— What to produce —
Please give the listing again in its entirety, exactly as written.
[Given data]
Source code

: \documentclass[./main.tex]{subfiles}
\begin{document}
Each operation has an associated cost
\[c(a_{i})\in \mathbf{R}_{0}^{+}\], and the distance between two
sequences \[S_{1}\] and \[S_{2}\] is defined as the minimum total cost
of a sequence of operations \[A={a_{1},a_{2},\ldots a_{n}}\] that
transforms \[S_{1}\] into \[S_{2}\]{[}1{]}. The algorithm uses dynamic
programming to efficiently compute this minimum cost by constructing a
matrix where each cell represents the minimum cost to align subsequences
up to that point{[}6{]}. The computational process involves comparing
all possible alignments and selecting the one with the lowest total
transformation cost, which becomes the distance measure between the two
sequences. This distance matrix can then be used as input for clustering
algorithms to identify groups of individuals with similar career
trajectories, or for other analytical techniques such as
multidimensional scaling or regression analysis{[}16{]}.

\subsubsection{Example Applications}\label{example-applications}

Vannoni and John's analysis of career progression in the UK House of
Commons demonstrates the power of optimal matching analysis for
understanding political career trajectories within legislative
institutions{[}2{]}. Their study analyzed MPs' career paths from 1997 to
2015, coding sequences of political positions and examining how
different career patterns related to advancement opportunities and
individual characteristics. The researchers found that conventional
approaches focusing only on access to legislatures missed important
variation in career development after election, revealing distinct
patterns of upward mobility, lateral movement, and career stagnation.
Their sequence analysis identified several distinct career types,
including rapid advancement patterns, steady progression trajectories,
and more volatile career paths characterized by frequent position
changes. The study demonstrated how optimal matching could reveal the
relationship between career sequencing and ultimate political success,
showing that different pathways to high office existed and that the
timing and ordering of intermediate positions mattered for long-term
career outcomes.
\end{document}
[/Given data]
— Your response —
Source code

: \documentclass[./main.tex]{subfiles}
\begin{document}
Each operation has an associated cost
\[c(a_{i})\in \mathbf{R}_{0}^{+}\], and the distance between two
sequences \[S_{1}\] and \[S_{2}\] is defined as the minimum total cost
of a sequence of operations \[A={a_{1},a_{2},\ldots a_{n}}\] that
transforms \[S_{1}\] into \[S_{2}\]{[}1{]}. The algorithm uses dynamic
programming to efficiently compute this minimum cost by constructing a
matrix where each cell represents the minimum cost to align subsequences
up to that point{[}6{]}. The computational process involves comparing
all possible alignments and selecting the one with the lowest total
transformation cost, which becomes the distance measure between the two
sequences. This distance matrix can then be used as input for clustering
algorithms to identify groups of individuals with similar career
trajectories, or for other analytical techniques such as
multidimensional scaling or regression analysis{[}16{]}.

\subsubsection{Example Applications}\label{example-applications}

Vannoni and John's analysis of career progression in the UK House of
Commons demonstrates the power of optimal matching analysis for
understanding political career trajectories within legislative
institutions{[}2{]}. Their study analyzed MPs' career paths from 1997 to
2015, coding sequences of political positions and examining how
different career patterns related to advancement opportunities and
individual characteristics. The researchers found that conventional
approaches focusing only on access to legislatures missed important
variation in career development after election, revealing distinct
patterns of upward mobility, lateral movement, and career stagnation.
Their sequence analysis identified several distinct career types,
including rapid advancement patterns, steady progression trajectories,
and more volatile career paths characterized by frequent position
changes. The study demonstrated how optimal matching could reveal the
relationship between career sequencing and ultimate political success,
showing that different pathways to high office existed and that the
timing and ordering of intermediate positions mattered for long-term
career outcomes.
\end{document}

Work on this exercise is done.